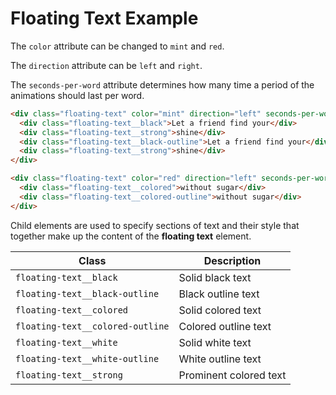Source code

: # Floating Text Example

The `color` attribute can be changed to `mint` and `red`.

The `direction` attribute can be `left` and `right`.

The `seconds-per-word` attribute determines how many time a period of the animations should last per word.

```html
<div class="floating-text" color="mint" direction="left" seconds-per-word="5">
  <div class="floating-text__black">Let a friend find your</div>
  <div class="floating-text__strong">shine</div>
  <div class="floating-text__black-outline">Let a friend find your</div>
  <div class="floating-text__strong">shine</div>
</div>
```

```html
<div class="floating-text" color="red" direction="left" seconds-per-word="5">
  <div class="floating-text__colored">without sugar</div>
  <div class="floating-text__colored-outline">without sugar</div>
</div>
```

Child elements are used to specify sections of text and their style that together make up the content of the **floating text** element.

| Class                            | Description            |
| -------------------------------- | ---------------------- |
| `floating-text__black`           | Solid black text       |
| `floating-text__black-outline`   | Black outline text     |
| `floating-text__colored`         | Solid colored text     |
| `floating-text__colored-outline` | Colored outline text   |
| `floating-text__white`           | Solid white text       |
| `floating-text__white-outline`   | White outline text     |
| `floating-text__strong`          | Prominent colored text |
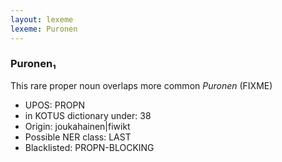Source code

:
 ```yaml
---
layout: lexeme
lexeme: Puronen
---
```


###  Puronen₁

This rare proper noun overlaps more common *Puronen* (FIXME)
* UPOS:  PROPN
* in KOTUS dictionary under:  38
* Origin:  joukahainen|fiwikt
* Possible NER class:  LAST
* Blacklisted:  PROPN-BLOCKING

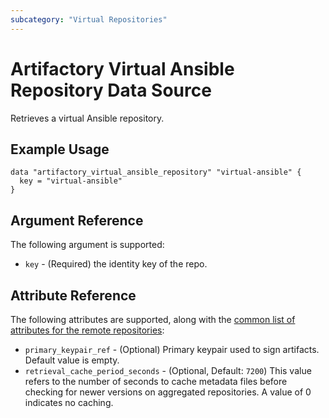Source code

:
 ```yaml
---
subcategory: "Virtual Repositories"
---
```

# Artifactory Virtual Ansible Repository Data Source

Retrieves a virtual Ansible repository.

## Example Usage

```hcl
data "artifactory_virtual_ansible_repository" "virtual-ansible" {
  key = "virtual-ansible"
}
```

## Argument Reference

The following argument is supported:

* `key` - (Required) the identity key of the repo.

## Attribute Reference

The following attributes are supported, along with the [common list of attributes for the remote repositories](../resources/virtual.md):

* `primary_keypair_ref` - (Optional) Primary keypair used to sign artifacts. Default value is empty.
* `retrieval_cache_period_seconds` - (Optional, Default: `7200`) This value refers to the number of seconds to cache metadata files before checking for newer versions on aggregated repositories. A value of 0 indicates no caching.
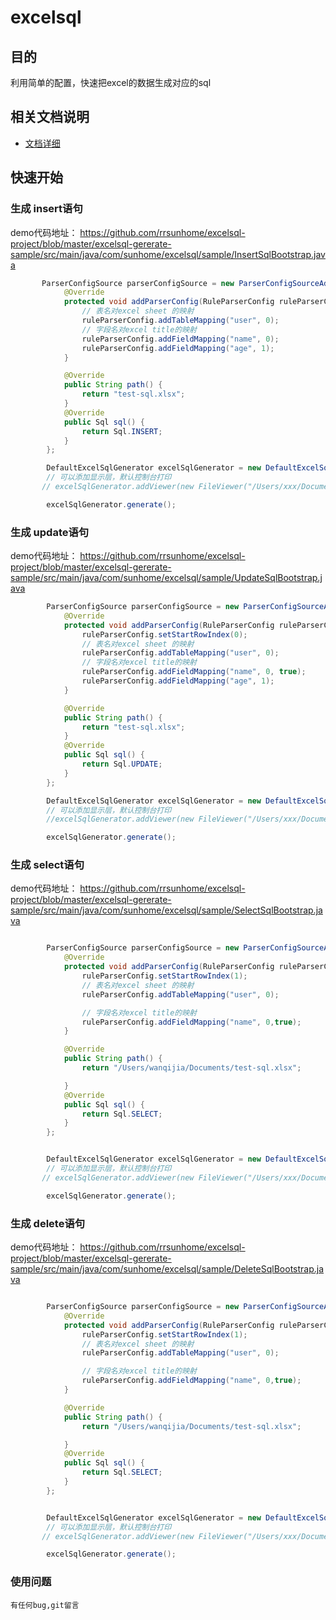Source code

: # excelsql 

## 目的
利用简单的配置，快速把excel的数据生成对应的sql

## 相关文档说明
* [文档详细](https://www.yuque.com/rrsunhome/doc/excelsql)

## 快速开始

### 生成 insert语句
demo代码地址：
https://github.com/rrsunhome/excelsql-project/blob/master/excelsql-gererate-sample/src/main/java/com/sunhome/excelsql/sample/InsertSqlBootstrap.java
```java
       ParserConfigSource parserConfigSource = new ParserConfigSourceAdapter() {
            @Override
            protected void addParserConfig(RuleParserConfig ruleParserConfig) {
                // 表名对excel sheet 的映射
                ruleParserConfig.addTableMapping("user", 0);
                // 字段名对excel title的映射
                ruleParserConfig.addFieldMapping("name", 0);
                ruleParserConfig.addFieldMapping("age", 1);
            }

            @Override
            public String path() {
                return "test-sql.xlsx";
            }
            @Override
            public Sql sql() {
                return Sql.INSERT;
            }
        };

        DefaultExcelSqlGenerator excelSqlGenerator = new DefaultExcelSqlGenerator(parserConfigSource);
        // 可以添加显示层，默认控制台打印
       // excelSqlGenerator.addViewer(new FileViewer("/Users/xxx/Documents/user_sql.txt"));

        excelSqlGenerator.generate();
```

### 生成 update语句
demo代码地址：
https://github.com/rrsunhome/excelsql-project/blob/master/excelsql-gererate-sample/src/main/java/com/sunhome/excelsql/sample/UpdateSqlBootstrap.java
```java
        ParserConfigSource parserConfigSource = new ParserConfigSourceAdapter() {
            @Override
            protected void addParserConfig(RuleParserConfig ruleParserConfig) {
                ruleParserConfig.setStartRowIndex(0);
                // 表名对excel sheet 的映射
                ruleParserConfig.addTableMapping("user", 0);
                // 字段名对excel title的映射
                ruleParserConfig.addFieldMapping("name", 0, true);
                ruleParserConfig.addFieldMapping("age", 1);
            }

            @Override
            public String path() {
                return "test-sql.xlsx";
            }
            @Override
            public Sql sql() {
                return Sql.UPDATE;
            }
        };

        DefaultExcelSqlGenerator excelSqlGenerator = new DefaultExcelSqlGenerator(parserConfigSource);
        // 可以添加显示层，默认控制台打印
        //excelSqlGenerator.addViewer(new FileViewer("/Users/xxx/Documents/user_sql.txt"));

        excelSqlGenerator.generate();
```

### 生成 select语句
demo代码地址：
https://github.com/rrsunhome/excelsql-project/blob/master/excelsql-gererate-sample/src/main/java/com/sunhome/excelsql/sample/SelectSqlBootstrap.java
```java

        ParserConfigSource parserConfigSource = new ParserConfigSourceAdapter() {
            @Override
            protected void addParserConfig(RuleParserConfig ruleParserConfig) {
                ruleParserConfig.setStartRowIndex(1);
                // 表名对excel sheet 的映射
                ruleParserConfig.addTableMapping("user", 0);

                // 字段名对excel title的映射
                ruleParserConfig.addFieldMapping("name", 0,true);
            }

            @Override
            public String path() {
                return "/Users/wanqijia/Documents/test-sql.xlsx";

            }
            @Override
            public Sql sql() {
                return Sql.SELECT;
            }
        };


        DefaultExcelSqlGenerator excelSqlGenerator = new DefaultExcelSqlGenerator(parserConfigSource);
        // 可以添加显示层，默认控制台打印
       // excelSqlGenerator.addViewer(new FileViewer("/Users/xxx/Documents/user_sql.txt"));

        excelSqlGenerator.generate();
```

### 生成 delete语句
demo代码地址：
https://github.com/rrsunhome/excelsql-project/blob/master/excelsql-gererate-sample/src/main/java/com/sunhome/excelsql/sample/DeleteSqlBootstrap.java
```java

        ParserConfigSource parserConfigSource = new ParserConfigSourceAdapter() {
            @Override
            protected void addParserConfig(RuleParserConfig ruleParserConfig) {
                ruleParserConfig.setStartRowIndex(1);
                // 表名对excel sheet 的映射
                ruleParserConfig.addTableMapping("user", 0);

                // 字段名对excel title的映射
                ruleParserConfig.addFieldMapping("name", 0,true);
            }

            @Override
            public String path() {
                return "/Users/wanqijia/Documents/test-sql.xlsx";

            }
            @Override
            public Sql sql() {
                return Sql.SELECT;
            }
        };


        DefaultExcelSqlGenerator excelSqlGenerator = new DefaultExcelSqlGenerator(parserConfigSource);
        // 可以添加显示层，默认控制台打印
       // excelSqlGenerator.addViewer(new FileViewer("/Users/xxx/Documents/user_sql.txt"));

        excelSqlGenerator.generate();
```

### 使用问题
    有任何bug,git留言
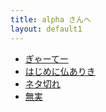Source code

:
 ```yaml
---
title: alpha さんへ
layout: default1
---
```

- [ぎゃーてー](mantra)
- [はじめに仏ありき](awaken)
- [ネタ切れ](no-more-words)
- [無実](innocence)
.....
» What to produce
Return every line from the records above that holds the word "Reference".

» Exercise response
## Argument Reference
## Attribute Reference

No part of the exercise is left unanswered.